[Input data]
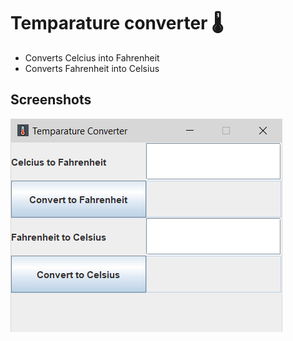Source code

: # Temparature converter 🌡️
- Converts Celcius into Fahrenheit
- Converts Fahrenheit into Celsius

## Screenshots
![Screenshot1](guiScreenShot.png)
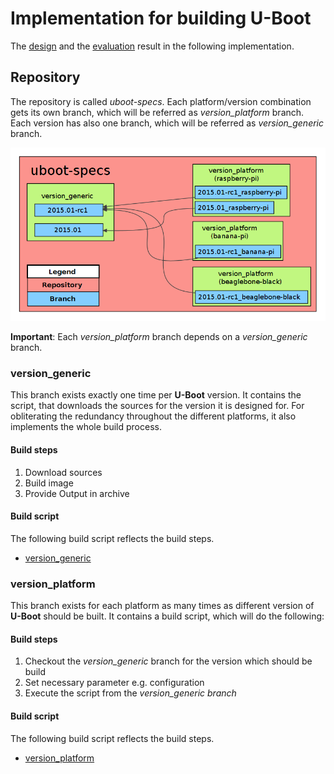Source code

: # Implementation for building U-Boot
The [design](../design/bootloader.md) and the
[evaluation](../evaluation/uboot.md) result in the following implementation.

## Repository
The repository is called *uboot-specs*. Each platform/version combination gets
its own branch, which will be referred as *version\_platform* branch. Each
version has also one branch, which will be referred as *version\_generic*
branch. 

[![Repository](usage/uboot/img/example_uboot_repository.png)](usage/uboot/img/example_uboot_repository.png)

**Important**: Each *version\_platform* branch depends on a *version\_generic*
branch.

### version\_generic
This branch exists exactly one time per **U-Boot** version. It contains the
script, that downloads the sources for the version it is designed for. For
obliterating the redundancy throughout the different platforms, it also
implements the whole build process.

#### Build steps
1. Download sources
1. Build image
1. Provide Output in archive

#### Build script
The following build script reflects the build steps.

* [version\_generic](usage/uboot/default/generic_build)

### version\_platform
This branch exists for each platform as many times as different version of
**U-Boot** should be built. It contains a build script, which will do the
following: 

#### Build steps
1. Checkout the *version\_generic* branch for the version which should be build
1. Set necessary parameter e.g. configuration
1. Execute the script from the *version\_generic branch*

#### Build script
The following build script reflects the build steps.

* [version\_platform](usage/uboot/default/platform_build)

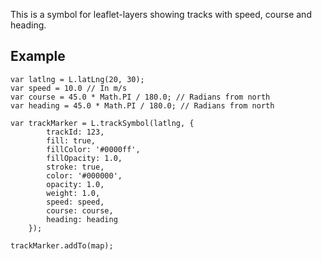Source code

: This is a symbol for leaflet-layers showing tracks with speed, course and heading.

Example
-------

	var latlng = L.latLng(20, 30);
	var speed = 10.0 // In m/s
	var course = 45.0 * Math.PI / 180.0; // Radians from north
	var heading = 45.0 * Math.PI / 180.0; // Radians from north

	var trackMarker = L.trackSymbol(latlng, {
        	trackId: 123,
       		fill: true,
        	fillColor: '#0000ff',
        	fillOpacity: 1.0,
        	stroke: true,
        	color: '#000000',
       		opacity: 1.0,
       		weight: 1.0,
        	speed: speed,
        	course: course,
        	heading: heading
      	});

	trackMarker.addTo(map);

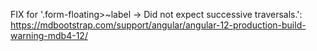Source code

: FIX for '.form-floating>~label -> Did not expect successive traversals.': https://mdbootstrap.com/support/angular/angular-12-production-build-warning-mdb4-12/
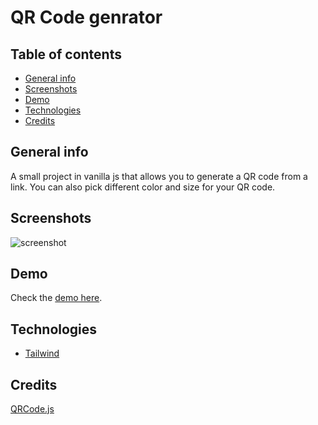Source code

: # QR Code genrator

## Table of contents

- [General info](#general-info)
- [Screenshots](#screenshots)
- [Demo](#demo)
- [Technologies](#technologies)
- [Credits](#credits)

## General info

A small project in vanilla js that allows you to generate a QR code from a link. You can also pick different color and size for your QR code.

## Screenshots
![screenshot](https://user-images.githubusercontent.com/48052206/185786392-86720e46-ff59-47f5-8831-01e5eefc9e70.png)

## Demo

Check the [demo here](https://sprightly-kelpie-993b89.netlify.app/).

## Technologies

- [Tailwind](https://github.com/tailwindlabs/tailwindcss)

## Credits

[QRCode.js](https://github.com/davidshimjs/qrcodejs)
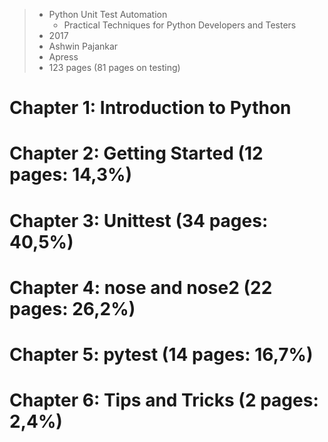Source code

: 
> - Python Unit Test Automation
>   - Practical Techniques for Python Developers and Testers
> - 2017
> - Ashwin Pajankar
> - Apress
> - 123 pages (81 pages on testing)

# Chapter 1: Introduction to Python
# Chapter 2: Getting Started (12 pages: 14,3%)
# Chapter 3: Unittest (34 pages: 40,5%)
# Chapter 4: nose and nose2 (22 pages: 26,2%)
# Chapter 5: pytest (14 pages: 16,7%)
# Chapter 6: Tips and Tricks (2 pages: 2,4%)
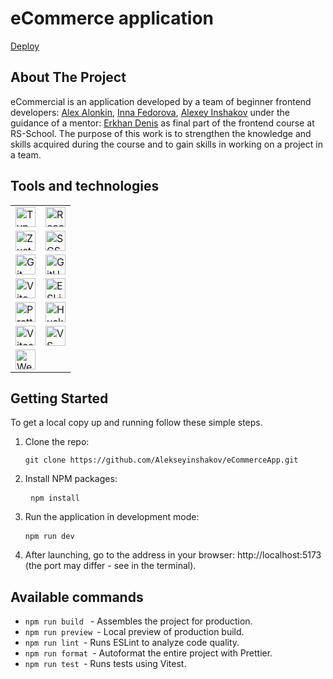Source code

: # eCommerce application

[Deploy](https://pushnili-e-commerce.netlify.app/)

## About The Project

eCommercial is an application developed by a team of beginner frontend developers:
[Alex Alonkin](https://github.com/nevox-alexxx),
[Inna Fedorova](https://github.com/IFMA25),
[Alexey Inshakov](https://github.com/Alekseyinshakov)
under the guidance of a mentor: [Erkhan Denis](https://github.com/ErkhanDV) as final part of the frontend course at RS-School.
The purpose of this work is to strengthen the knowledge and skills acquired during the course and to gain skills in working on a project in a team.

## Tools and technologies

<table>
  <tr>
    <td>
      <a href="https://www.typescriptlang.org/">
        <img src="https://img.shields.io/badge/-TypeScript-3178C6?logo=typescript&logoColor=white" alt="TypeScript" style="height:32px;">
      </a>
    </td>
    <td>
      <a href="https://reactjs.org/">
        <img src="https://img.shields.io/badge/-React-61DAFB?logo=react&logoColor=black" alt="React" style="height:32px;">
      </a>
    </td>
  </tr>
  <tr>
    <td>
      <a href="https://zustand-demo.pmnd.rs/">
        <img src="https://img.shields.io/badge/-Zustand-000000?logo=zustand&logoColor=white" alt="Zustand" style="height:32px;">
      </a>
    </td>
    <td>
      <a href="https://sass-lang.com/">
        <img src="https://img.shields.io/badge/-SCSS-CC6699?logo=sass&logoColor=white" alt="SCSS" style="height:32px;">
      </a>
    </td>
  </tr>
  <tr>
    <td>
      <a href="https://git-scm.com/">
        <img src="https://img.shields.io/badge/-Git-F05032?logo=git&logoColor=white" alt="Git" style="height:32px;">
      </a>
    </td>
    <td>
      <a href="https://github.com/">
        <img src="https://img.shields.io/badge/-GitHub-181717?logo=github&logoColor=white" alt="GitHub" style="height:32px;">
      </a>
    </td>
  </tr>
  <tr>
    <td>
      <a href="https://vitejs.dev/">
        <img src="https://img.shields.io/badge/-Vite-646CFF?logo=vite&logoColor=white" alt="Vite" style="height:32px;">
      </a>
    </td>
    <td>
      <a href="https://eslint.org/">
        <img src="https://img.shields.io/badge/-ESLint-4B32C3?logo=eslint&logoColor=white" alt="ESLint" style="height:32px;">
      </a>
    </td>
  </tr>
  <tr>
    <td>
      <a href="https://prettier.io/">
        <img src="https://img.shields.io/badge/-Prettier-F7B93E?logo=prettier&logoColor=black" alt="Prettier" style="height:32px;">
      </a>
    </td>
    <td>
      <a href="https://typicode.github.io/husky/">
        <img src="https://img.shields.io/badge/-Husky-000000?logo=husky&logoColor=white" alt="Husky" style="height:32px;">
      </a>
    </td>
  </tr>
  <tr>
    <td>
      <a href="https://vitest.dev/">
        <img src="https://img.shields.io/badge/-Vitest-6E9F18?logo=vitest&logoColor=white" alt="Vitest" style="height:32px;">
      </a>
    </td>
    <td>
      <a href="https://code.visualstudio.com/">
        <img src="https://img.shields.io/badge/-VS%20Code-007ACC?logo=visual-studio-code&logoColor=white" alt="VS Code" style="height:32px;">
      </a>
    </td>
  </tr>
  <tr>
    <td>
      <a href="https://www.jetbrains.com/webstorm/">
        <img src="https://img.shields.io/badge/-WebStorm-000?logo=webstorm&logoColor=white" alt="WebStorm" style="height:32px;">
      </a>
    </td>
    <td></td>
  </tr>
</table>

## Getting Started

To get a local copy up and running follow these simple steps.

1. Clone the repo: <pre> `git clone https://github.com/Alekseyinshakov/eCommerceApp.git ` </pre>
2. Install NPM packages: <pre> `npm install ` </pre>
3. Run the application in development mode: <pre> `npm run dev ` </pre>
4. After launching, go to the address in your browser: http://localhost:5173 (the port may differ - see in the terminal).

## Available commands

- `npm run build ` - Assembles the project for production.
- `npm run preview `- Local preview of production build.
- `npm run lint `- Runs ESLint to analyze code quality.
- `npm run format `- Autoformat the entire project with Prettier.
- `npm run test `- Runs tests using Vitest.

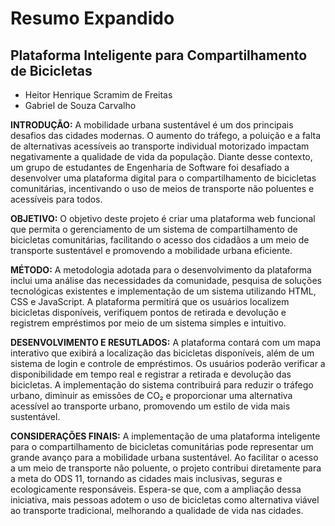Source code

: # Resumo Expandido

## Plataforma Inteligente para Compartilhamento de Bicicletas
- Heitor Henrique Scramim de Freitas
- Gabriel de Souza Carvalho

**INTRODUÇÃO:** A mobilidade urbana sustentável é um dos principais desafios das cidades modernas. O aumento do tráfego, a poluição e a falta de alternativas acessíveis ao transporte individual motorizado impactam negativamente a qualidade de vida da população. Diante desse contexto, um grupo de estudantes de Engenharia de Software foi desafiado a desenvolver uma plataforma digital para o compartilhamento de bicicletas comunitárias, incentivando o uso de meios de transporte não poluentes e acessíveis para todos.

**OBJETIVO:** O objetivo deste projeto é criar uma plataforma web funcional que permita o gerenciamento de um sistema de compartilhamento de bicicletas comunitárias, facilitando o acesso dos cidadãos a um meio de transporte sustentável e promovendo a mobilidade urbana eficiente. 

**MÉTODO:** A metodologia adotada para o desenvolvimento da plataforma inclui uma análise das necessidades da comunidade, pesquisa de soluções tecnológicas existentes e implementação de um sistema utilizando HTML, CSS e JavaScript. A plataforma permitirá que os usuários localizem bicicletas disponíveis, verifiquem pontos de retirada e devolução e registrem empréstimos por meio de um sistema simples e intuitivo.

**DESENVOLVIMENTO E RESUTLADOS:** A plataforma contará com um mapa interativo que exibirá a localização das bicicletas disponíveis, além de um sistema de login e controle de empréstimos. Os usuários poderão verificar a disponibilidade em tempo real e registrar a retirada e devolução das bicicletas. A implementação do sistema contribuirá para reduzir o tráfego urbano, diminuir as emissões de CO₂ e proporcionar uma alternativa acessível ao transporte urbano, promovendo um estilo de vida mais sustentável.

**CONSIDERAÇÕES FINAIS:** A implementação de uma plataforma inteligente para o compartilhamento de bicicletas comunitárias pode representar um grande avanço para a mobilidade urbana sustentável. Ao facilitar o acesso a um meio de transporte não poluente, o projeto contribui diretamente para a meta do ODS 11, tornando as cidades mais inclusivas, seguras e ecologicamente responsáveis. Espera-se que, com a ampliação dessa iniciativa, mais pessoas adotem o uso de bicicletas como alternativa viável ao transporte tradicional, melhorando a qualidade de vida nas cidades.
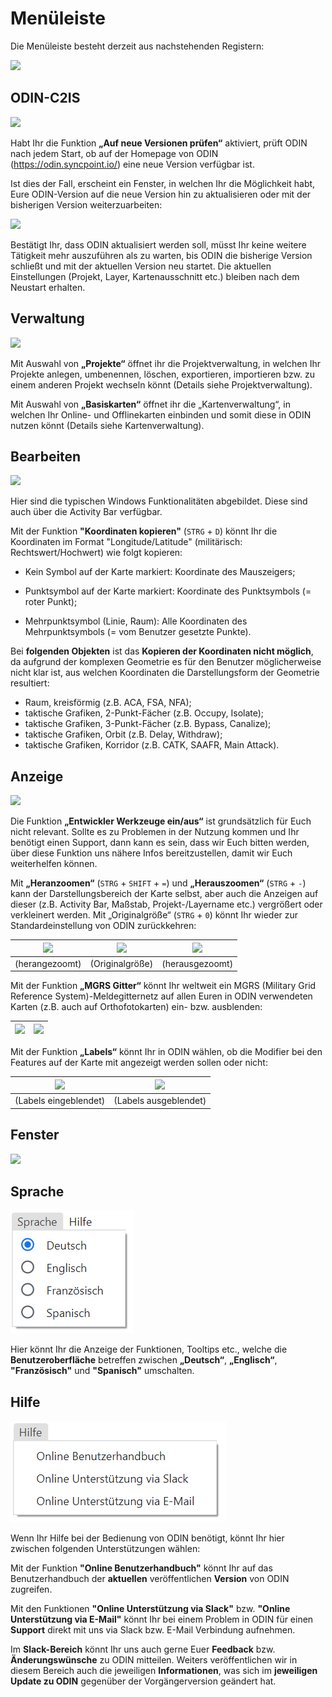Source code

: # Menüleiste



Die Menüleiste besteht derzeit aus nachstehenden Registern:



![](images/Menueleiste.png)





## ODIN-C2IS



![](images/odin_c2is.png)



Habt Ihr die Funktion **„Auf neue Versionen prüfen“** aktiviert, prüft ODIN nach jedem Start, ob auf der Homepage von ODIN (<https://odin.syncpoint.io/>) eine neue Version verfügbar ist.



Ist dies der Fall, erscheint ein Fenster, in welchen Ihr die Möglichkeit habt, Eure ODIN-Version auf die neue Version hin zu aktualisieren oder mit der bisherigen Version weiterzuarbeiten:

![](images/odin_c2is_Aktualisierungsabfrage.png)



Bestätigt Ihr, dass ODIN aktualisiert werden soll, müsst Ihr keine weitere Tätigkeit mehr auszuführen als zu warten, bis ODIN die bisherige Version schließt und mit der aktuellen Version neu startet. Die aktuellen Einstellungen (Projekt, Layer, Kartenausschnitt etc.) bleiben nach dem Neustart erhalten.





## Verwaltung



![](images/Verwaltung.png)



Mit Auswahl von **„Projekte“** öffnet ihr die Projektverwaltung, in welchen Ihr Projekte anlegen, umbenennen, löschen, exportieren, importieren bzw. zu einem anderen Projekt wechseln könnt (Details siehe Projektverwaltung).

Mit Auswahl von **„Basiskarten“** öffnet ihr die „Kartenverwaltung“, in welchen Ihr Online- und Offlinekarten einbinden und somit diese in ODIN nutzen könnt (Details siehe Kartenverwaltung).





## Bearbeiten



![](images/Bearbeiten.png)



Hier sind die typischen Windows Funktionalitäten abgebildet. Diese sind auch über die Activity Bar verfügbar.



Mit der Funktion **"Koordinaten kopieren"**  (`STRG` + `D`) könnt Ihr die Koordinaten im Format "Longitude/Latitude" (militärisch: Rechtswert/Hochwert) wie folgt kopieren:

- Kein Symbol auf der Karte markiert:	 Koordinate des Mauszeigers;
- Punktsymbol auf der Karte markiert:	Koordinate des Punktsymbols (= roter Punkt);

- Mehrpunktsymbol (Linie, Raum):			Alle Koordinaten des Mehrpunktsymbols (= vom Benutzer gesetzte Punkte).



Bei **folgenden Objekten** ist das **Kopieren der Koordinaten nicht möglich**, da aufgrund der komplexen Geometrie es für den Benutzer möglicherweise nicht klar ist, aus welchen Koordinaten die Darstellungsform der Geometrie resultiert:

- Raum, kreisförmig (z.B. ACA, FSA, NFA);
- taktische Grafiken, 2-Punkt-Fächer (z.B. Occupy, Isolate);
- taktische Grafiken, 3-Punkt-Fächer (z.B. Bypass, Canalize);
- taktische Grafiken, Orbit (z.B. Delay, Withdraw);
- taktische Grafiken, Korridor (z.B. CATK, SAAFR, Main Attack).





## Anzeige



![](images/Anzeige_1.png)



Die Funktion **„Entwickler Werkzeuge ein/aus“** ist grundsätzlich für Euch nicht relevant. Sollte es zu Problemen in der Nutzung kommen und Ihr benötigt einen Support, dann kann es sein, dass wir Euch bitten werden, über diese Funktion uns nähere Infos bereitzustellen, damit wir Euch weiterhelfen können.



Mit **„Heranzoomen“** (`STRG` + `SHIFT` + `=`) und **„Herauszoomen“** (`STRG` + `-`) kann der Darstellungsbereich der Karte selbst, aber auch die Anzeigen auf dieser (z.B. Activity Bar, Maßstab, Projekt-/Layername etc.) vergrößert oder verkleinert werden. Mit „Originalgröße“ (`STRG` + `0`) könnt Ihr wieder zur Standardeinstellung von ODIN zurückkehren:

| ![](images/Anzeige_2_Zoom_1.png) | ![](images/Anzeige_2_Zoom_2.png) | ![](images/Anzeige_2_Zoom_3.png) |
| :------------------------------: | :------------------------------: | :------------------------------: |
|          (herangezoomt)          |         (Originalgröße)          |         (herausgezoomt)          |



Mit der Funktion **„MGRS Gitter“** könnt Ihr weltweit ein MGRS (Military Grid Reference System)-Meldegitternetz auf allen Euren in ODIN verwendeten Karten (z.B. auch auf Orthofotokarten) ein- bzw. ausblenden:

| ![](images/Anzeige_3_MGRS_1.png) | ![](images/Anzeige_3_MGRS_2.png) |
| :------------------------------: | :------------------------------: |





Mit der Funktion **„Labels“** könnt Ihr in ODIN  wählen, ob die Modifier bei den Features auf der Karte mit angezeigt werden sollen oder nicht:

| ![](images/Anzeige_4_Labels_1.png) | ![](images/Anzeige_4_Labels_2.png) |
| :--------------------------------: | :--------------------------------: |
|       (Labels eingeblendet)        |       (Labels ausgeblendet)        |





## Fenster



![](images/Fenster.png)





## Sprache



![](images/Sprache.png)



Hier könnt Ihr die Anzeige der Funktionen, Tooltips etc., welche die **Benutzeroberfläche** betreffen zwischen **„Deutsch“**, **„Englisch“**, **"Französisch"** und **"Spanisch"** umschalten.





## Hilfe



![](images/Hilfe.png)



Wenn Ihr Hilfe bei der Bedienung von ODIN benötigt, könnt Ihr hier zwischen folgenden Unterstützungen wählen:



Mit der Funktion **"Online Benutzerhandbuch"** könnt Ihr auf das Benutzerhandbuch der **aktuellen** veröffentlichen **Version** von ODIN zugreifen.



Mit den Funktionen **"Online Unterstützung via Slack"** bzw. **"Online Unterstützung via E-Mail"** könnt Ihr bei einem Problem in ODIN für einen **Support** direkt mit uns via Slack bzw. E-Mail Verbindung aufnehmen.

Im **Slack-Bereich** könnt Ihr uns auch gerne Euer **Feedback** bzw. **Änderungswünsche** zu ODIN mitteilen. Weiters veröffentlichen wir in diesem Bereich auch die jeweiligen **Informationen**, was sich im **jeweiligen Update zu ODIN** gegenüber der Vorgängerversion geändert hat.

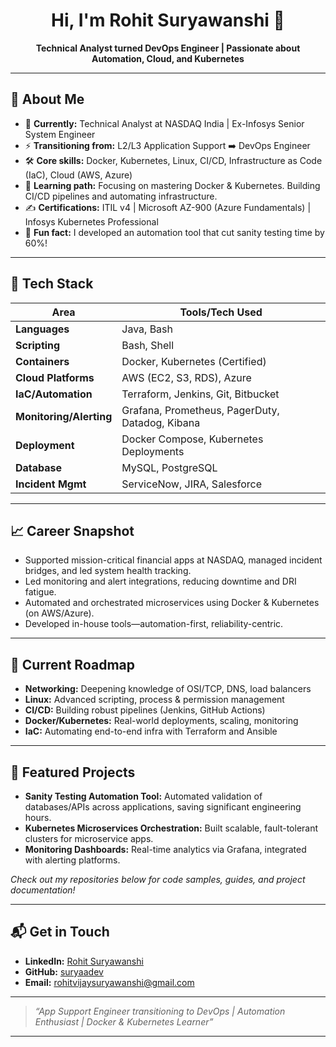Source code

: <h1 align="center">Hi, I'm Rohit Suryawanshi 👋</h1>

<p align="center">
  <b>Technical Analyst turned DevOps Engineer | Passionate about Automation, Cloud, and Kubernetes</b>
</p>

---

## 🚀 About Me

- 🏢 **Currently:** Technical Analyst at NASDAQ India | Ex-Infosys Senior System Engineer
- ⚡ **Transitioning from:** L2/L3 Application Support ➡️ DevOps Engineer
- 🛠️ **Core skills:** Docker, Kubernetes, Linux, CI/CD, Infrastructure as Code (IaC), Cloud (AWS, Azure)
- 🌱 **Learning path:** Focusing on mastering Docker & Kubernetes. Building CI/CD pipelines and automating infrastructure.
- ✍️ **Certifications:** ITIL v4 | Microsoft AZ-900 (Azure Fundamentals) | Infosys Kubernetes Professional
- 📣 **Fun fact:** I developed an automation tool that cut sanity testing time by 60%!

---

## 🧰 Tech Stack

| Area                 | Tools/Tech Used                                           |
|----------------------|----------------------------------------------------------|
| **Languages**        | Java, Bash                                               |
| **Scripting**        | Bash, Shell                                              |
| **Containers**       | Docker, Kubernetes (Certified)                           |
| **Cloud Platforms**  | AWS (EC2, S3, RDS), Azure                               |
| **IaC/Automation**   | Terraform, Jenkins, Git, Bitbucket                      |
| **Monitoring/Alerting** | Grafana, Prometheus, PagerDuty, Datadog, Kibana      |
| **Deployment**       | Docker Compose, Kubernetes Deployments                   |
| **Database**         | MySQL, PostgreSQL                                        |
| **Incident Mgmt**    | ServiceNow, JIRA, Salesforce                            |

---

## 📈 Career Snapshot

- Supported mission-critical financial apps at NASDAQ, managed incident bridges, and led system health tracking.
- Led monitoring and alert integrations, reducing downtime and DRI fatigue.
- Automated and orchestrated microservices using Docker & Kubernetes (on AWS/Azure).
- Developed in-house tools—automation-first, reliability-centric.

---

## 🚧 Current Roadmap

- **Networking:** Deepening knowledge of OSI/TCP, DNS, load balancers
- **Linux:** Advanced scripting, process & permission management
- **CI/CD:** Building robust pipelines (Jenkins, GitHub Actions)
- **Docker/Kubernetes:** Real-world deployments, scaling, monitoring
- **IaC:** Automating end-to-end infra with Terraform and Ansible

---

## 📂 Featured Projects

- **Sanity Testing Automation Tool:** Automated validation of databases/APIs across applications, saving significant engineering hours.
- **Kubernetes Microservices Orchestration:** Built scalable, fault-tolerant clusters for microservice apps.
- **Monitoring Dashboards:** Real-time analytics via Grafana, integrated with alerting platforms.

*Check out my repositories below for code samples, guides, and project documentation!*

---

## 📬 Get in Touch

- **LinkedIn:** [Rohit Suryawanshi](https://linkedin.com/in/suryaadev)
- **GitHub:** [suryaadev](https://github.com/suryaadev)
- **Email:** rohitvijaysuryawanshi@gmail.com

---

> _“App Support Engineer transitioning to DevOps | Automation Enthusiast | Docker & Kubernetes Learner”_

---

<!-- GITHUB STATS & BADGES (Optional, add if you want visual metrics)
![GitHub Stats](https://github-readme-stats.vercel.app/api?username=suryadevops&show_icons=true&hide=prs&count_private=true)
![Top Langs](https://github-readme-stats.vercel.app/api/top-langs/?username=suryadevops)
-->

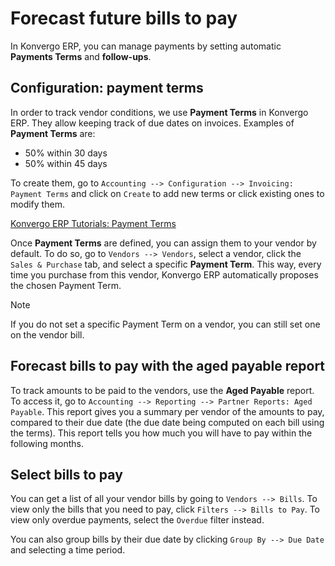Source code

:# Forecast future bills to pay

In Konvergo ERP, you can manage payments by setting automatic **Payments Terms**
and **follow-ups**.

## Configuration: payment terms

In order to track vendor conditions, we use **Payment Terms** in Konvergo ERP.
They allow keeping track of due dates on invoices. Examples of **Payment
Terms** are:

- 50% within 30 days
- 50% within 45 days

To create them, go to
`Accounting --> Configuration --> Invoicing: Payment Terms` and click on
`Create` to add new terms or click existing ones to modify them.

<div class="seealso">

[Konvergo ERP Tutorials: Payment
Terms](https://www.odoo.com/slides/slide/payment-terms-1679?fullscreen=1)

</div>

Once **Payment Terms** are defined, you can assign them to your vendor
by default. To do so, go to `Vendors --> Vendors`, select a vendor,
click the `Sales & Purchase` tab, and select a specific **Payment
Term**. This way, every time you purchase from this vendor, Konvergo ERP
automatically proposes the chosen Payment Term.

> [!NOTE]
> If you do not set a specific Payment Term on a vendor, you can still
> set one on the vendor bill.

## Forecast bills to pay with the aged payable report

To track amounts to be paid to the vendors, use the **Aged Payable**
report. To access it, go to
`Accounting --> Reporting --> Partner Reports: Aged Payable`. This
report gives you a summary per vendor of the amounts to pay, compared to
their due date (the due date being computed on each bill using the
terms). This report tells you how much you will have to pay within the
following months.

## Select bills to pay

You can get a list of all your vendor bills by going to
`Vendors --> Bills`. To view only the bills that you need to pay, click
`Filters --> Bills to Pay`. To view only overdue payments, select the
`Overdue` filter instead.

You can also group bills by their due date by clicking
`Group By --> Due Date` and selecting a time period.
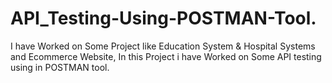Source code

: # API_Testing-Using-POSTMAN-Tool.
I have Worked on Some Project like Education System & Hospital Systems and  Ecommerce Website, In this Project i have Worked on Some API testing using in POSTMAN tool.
[/Input data]
Assigned task –
Check each line above for the word "uboot" and say how many have it, with nothing else.

Answer –
5